Background: Hypertension is a primary risk factor for chronic kidney disease (CKD), which is a highly prevalent condition that contributes to a substantial proportion of disease burden globally. However, CKD can be reversed in the early stage of renal damage. As a result, for a better prognosis, early detection and treatment are crucial for a better prognosis. Oxidative stress had been linked to hypertensive renal impairment in previous investigations. Superoxide dismutase (SOD) was a clinically available oxidative stress biomarker that had yet to be linked to early kidney damage in hypertension. The association between SOD and the early renal damage (ERD) of hypertension has not been established. The aim of the study was to investigate the relationship between SOD and ERD, hoping to provide a new direction to prevent and treat hypertension with ERD. Methods: This was a retrospective observational study. Clinical data were collected from patients with essential hypertension (EH) in Shandong Provincial Qianfoshan Hospital from January 2017 to December 2018. ERD was defined as urine microablumin/ creatinine ratio (UACR) greater than 30 mg/g but less than 300 mg/g.
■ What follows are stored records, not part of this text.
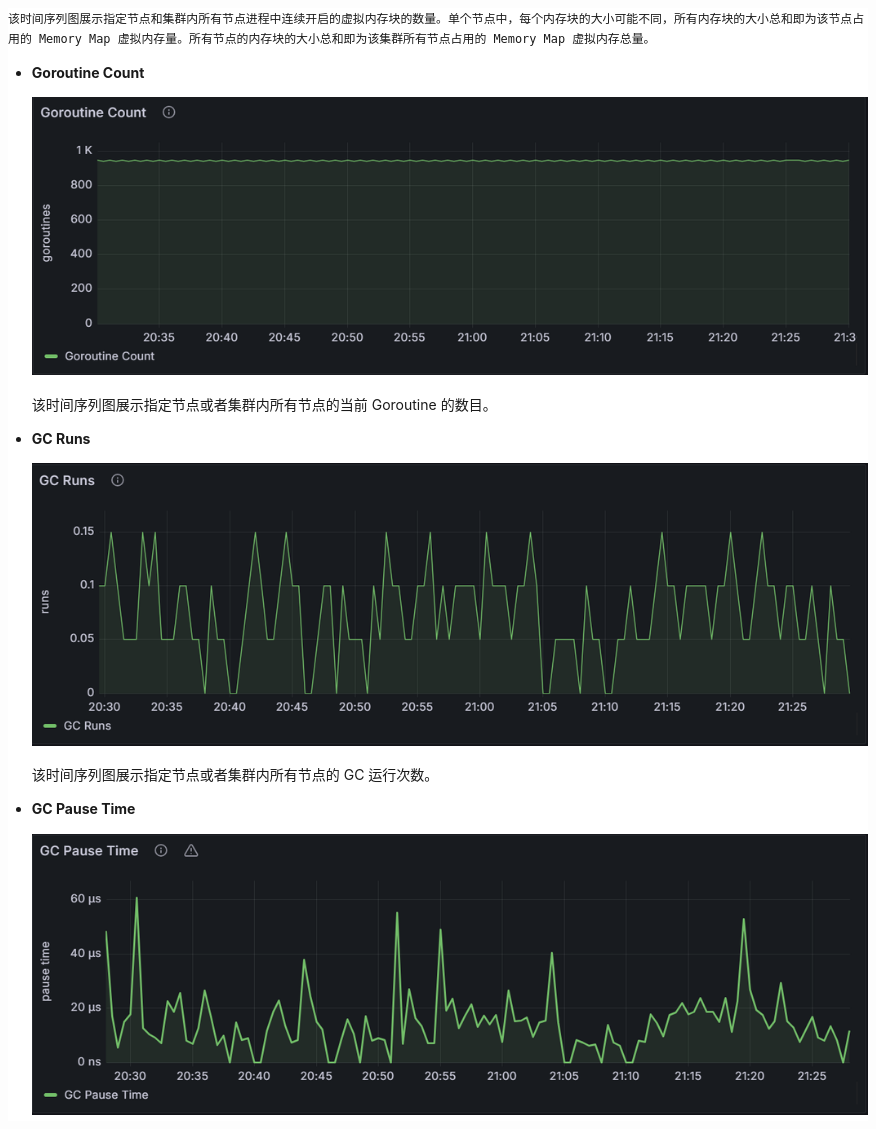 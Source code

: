     该时间序列图展示指定节点和集群内所有节点进程中连续开启的虚拟内存块的数量。单个节点中，每个内存块的大小可能不同，所有内存块的大小总和即为该节点占用的 Memory Map 虚拟内存量。所有节点的内存块的大小总和即为该集群所有节点占用的 Memory Map 虚拟内存总量。

- **Goroutine Count**

    ![](../../static/db-monitor/Okg9bC67po8nLjxeHS1cZiIAn7d.png)

    该时间序列图展示指定节点或者集群内所有节点的当前 Goroutine 的数目。

- **GC Runs**

    ![](../../static/db-monitor/N1bNbb37AosZ72xUVvXcTWiDnPf.png)

    该时间序列图展示指定节点或者集群内所有节点的 GC 运行次数。

- **GC Pause Time**

    ![](../../static/db-monitor/FVwJbohXiolWq9xoD9uc86Rlnvh.png)
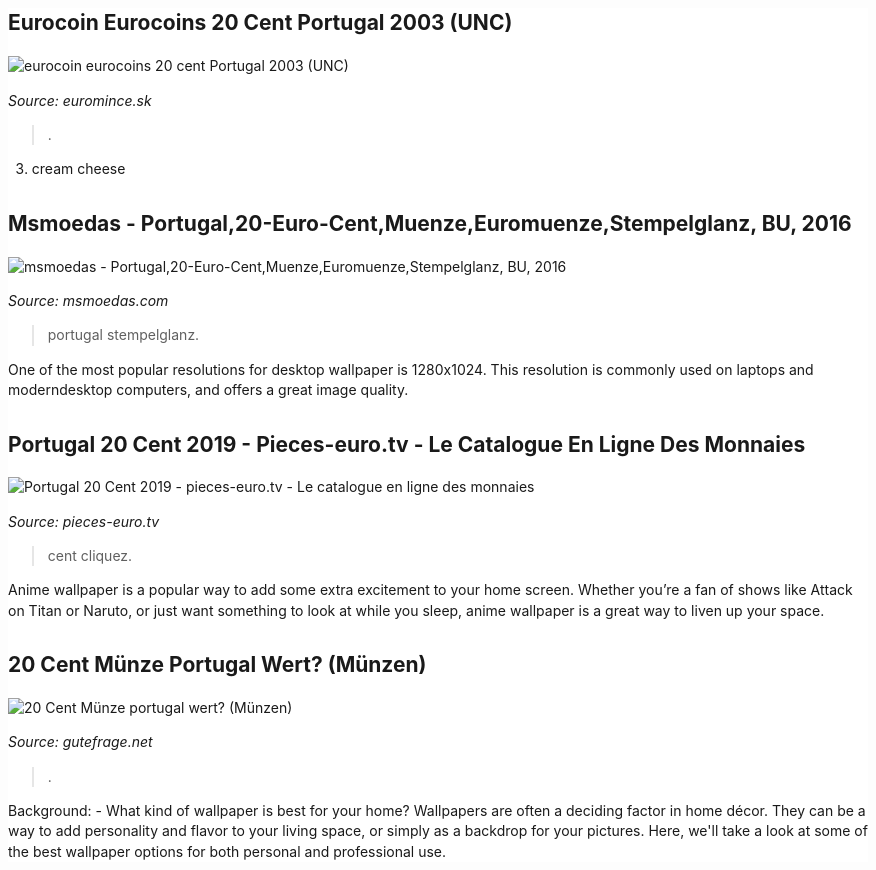 ## Eurocoin Eurocoins 20 Cent Portugal 2003 (UNC)

<img loading=lazy src="https://www.euromince.sk/2478-home_default/20-cent-portugal-2003-unc.jpg" onerror="this.onerror=null;this.src='https://tse4.mm.bing.net/th?id=OIP.e2W8g6oVSyq0XBC5KWGYYQHaHa&amp;pid=15.1';" alt="eurocoin eurocoins 20 cent Portugal 2003 (UNC)">

_Source: euromince.sk_

>. 

	

3. cream cheese 

    
## Msmoedas - Portugal,20-Euro-Cent,Muenze,Euromuenze,Stempelglanz, BU, 2016

<img loading=lazy src="https://www.msmoedas.com/images/product_images/original_images/Portugal20CentWahlBU_adobe_4366_0_4367_0_4368_0.jpg" onerror="this.onerror=null;this.src='https://tse3.mm.bing.net/th?id=OIP.A44RTxUzxJo_PNn2EPPSKAHaHX&amp;pid=15.1';" alt="msmoedas - Portugal,20-Euro-Cent,Muenze,Euromuenze,Stempelglanz, BU, 2016">

_Source: msmoedas.com_

>portugal stempelglanz. 

	

One of the most popular resolutions for desktop wallpaper is 1280x1024. This resolution is commonly used on laptops and moderndesktop computers, and offers a great image quality.

    
## Portugal 20 Cent 2019 - Pieces-euro.tv - Le Catalogue En Ligne Des Monnaies

<img loading=lazy src="https://www.pieces-euro.tv/img02/Portugal-20-Cent-2019-3244950-157275430899005.jpg" onerror="this.onerror=null;this.src='https://tse3.mm.bing.net/th?id=OIP.2pWnBBIcKv6Gq7-zVeNLaAHaHS&amp;pid=15.1';" alt="Portugal 20 Cent 2019 - pieces-euro.tv - Le catalogue en ligne des monnaies">

_Source: pieces-euro.tv_

>cent cliquez. 

	

Anime wallpaper is a popular way to add some extra excitement to your home screen. Whether you’re a fan of shows like Attack on Titan or Naruto, or just want something to look at while you sleep, anime wallpaper is a great way to liven up your space.

    
## 20 Cent Münze Portugal Wert? (Münzen)

<img loading=lazy src="https://images.gutefrage.net/media/fragen/bilder/20-cent-muenze-portugal-wert/0_full.jpg?v=1644078740000" onerror="this.onerror=null;this.src='https://tse1.mm.bing.net/th?id=OIP.KjKKjwqcqlmJfRe2JJ0g9AHaJ4&amp;pid=15.1';" alt="20 Cent Münze portugal wert? (Münzen)">

_Source: gutefrage.net_

>. 

	

Background: - What kind of wallpaper is best for your home?
Wallpapers are often a deciding factor in home décor. They can be a way to add personality and flavor to your living space, or simply as a backdrop for your pictures. Here, we'll take a look at some of the best wallpaper options for both personal and professional use.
Patients were divided into hypertension with ERD group and hypertension without early renal damage (NRD) group. Clinical data from patients were collected and compared between the two groups. Spearman and Pearson correlation analysis were used to analyze the correlation between UACR and SOD. Moreover, univariate and multivariate logistic regression analyses were used to screen for the risk factors for ERD. Results: According to our analysis, SOD was protective factors (P < 0.05). Multivariate logistic regression analysis showed that SOD was an independent protective factor for hypertension with ERD. Both Spearman and Pearson correlation analysis showed negative correlation between SOD and UACR (P < 0.05). Conclusion: SOD was an independent protective factor for early renal damage in hypertensive patients, providing a new direction for the treatment of early renal damage in hypertensive patients.